**Information shown**
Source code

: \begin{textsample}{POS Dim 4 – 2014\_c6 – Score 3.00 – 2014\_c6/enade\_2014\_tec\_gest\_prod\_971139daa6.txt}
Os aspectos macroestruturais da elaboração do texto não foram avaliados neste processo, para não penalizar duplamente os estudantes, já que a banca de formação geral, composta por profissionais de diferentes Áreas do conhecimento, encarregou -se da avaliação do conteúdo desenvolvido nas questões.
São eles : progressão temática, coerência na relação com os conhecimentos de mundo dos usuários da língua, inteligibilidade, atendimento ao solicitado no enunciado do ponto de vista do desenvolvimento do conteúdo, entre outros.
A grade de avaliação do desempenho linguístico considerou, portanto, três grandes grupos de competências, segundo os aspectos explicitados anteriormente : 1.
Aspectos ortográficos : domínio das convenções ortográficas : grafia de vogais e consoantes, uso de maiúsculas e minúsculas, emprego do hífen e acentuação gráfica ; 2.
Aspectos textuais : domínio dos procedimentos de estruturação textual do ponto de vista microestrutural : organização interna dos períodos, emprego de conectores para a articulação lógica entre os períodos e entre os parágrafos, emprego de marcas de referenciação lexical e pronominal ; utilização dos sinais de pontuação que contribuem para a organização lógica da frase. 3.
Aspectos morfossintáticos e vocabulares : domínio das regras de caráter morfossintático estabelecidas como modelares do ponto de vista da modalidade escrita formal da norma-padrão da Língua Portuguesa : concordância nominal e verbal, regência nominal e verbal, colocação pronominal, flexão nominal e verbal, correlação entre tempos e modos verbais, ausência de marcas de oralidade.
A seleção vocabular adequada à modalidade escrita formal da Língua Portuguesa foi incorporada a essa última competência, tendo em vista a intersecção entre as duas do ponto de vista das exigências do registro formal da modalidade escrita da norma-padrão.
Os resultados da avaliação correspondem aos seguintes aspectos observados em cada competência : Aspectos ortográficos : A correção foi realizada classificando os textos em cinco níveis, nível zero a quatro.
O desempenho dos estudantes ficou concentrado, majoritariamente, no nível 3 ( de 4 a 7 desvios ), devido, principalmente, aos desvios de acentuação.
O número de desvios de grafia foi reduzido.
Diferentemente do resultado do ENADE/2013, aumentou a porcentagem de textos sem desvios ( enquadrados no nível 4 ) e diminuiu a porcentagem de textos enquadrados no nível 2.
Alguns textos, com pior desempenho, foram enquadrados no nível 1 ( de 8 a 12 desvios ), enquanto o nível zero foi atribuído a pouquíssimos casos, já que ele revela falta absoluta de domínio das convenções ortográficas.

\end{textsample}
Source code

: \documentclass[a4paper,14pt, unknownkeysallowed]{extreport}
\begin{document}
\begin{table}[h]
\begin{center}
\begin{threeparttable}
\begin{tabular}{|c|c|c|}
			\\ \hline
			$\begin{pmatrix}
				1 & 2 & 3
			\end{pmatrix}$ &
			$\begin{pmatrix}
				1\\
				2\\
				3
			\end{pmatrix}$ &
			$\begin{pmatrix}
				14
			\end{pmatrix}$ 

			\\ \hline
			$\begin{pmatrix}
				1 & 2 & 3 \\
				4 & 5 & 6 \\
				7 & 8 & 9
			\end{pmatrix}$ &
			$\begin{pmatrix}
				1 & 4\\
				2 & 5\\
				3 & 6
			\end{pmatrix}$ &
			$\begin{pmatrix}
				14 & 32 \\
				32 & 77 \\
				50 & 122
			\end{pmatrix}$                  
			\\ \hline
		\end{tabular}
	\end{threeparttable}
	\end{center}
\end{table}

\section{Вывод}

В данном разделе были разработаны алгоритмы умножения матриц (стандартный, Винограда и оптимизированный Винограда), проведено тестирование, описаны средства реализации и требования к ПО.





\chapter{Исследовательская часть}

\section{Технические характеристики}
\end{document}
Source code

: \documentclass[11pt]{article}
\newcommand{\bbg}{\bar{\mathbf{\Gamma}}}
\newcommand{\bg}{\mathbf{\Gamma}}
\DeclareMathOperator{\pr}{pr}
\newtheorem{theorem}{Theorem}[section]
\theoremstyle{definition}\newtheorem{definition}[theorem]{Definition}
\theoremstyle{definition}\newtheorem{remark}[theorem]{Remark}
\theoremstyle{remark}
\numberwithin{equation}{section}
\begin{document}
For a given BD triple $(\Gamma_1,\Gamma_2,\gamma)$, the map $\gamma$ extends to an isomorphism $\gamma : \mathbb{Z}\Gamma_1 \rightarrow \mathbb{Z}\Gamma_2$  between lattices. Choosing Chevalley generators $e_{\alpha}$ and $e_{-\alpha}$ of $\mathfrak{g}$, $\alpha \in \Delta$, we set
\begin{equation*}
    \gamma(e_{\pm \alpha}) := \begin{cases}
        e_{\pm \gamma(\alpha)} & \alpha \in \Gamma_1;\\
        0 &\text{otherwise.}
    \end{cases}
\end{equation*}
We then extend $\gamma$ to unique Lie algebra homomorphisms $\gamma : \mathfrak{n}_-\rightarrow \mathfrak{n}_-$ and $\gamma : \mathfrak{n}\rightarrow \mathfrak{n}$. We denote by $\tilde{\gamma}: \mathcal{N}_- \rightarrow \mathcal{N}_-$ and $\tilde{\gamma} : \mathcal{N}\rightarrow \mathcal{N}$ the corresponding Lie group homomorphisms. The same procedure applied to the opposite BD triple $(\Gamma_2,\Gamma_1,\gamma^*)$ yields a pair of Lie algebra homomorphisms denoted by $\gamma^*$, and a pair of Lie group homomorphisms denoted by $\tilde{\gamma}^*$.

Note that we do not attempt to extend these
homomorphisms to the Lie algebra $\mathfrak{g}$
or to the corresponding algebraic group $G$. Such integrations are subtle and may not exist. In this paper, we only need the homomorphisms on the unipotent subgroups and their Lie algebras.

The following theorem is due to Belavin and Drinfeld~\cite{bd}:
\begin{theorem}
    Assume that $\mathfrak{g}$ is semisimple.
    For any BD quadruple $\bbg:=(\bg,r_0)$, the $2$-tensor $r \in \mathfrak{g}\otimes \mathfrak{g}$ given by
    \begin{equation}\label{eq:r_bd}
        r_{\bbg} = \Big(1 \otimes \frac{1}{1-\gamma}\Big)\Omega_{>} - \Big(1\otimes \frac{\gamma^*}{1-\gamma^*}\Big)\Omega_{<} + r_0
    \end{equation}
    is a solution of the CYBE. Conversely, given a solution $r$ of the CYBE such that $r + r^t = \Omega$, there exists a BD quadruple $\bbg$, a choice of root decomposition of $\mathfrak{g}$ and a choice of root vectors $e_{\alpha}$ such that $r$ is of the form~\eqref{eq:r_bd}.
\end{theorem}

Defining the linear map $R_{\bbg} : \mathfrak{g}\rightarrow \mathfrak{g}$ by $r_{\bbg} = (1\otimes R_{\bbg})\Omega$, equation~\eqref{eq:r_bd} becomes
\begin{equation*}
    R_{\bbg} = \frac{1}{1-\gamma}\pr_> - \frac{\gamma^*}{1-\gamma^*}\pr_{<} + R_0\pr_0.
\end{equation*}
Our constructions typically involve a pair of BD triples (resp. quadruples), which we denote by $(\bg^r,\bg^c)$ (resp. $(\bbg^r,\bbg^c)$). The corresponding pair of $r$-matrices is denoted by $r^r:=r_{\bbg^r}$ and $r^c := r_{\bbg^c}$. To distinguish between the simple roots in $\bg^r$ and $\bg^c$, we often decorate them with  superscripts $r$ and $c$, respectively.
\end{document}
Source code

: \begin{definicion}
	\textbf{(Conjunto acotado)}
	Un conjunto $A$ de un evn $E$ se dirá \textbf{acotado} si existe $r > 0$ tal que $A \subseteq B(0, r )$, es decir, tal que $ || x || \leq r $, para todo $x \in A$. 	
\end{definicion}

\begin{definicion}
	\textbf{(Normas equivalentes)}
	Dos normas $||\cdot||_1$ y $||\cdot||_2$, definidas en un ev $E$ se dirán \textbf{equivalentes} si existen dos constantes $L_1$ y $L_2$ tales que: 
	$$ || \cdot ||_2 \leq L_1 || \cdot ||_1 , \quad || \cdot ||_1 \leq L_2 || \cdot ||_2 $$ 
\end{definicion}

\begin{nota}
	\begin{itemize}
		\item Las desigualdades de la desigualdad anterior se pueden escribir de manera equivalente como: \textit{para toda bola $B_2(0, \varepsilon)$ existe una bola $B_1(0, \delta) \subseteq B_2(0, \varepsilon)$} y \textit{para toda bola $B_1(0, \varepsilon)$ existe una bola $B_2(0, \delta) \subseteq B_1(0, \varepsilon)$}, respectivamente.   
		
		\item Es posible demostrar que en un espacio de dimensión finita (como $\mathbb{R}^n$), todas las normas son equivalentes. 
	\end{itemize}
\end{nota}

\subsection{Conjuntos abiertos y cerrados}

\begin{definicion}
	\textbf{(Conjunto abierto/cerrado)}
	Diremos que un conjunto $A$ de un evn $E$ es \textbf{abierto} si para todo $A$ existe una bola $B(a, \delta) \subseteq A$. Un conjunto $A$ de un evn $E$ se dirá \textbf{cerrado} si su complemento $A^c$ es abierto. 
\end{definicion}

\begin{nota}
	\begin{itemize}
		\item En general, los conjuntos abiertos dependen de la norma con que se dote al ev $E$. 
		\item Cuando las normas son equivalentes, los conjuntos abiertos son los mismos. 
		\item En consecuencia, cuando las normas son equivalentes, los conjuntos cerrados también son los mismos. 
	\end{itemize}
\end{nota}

**Problem statement**
In the answer, the lines from the first line of the data above through the line containing "4 – 2014\_c6" must appear exactly as written, with nothing else.

**Response area**
Source code

: \begin{textsample}{POS Dim 4 – 2014\_c6 – Score 3.00 – 2014\_c6/enade\_2014\_tec\_gest\_prod\_971139daa6.txt}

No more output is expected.